WHAT TO PRODUCE: Show each line of the records in which the word "Issachar" occurs.

AVAILABLE DATA:
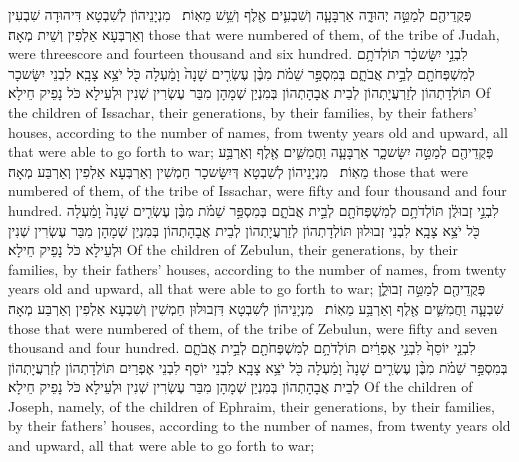 {פְּקֻדֵיהֶ֖ם לְמַטֵּ֣ה יְהוּדָ֑ה אַרְבָּעָ֧ה וְשִׁבְעִ֛ים אֶ֖לֶף וְשֵׁ֥שׁ מֵאֽוֹת׃ \petucha }
{מִנְיָנֵיהוֹן לְשִׁבְטָא דִּיהוּדָה שִׁבְעִין וְאַרְבְּעָא אַלְפִין וְשֵׁית מְאָה׃}
{those that were numbered of them, of the tribe of Judah, were threescore and fourteen thousand and six hundred.}{}
{לִבְנֵ֣י יִשָּׂשכָ֔ר תּוֹלְדֹתָ֥ם לְמִשְׁפְּחֹתָ֖ם לְבֵ֣ית אֲבֹתָ֑ם בְּמִסְפַּ֣ר שֵׁמֹ֗ת מִבֶּ֨ן עֶשְׂרִ֤ים שָׁנָה֙ וָמַ֔עְלָה כֹּ֖ל יֹצֵ֥א צָבָֽא׃}
{לִבְנֵי יִשָּׂשכָר תּוֹלְדָתְהוֹן לְזַרְעֲיָתְהוֹן לְבֵית אֲבָהָתְהוֹן בְּמִנְיַן שְׁמָהָן מִבַּר עֶשְׂרִין שְׁנִין וּלְעֵילָא כֹּל נָפֵיק חֵילָא׃}
{Of the children of Issachar, their generations, by their families, by their fathers’ houses, according to the number of names, from twenty years old and upward, all that were able to go forth to war;}{}
{פְּקֻדֵיהֶ֖ם לְמַטֵּ֣ה יִשָּׂשכָ֑ר אַרְבָּעָ֧ה וַחֲמִשִּׁ֛ים אֶ֖לֶף וְאַרְבַּ֥ע מֵאֽוֹת׃ \petucha }
{מִנְיָנֵיהוֹן לְשִׁבְטָא דְּיִשָּׂשכָר חַמְשִׁין וְאַרְבְּעָא אַלְפִין וְאַרְבַּע מְאָה׃}
{those that were numbered of them, of the tribe of Issachar, were fifty and four thousand and four hundred.}{}
{לִבְנֵ֣י זְבוּלֻ֔ן תּוֹלְדֹתָ֥ם לְמִשְׁפְּחֹתָ֖ם לְבֵ֣ית אֲבֹתָ֑ם בְּמִסְפַּ֣ר שֵׁמֹ֗ת מִבֶּ֨ן עֶשְׂרִ֤ים שָׁנָה֙ וָמַ֔עְלָה כֹּ֖ל יֹצֵ֥א צָבָֽא׃}
{לִבְנֵי זְבוּלוּן תּוֹלְדָתְהוֹן לְזַרְעֲיָתְהוֹן לְבֵית אֲבָהָתְהוֹן בְּמִנְיַן שְׁמָהָן מִבַּר עֶשְׂרִין שְׁנִין וּלְעֵילָא כֹּל נָפֵיק חֵילָא׃}
{Of the children of Zebulun, their generations, by their families, by their fathers’ houses, according to the number of names, from twenty years old and upward, all that were able to go forth to war;}{}
{פְּקֻדֵיהֶ֖ם לְמַטֵּ֣ה זְבוּלֻ֑ן שִׁבְעָ֧ה וַחֲמִשִּׁ֛ים אֶ֖לֶף וְאַרְבַּ֥ע מֵאֽוֹת׃ \petucha }
{מִנְיָנֵיהוֹן לְשִׁבְטָא דִּזְבוּלוּן חַמְשִׁין וְשִׁבְעָא אַלְפִין וְאַרְבַּע מְאָה׃}
{those that were numbered of them, of the tribe of Zebulun, were fifty and seven thousand and four hundred.}{}
{לִבְנֵ֤י יוֹסֵף֙ לִבְנֵ֣י אֶפְרַ֔יִם תּוֹלְדֹתָ֥ם לְמִשְׁפְּחֹתָ֖ם לְבֵ֣ית אֲבֹתָ֑ם בְּמִסְפַּ֣ר שֵׁמֹ֗ת מִבֶּ֨ן עֶשְׂרִ֤ים שָׁנָה֙ וָמַ֔עְלָה כֹּ֖ל יֹצֵ֥א צָבָֽא׃}
{לִבְנֵי יוֹסֵף לִבְנֵי אֶפְרַיִם תּוֹלְדָתְהוֹן לְזַרְעֲיָתְהוֹן לְבֵית אֲבָהָתְהוֹן בְּמִנְיַן שְׁמָהָן מִבַּר עֶשְׂרִין שְׁנִין וּלְעֵילָא כֹּל נָפֵיק חֵילָא׃}
{Of the children of Joseph, namely, of the children of Ephraim, their generations, by their families, by their fathers’ houses, according to the number of names, from twenty years old and upward, all that were able to go forth to war;}{}
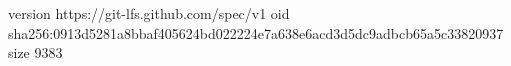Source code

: version https://git-lfs.github.com/spec/v1
oid sha256:0913d5281a8bbaf405624bd022224e7a638e6acd3d5dc9adbcb65a5c33820937
size 9383
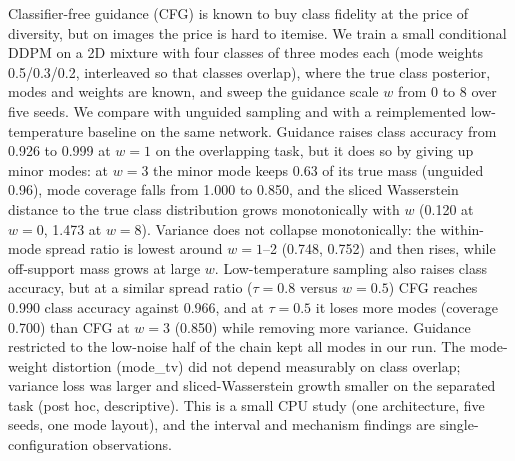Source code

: Classifier-free guidance (CFG) is known to buy class fidelity at the price of diversity, but on images the price is hard to itemise. We train a small conditional DDPM on a 2D mixture with four classes of three modes each (mode weights 0.5/0.3/0.2, interleaved so that classes overlap), where the true class posterior, modes and weights are known, and sweep the guidance scale $w$ from 0 to 8 over five seeds. We compare with unguided sampling and with a reimplemented low-temperature baseline on the same network. Guidance raises class accuracy from 0.926 to 0.999 at $w=1$ on the overlapping task, but it does so by giving up minor modes: at $w=3$ the minor mode keeps 0.63 of its true mass (unguided 0.96), mode coverage falls from 1.000 to 0.850, and the sliced Wasserstein distance to the true class distribution grows monotonically with $w$ (0.120 at $w=0$, 1.473 at $w=8$). Variance does not collapse monotonically: the within-mode spread ratio is lowest around $w=1$--2 (0.748, 0.752) and then rises, while off-support mass grows at large $w$. Low-temperature sampling also raises class accuracy, but at a similar spread ratio ($\tau=0.8$ versus $w=0.5$) CFG reaches 0.990 class accuracy against 0.966, and at $\tau=0.5$ it loses more modes (coverage 0.700) than CFG at $w=3$ (0.850) while removing more variance. Guidance restricted to the low-noise half of the chain kept all modes in our run. The mode-weight distortion (mode\_tv) did not depend measurably on class overlap; variance loss was larger and sliced-Wasserstein growth smaller on the separated task (post hoc, descriptive). This is a small CPU study (one architecture, five seeds, one mode layout), and the interval and mechanism findings are single-configuration observations.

TASK RESULT:
{Of the children of Issachar, their generations, by their families, by their fathers’ houses, according to the number of names, from twenty years old and upward, all that were able to go forth to war;}{}
{those that were numbered of them, of the tribe of Issachar, were fifty and four thousand and four hundred.}{}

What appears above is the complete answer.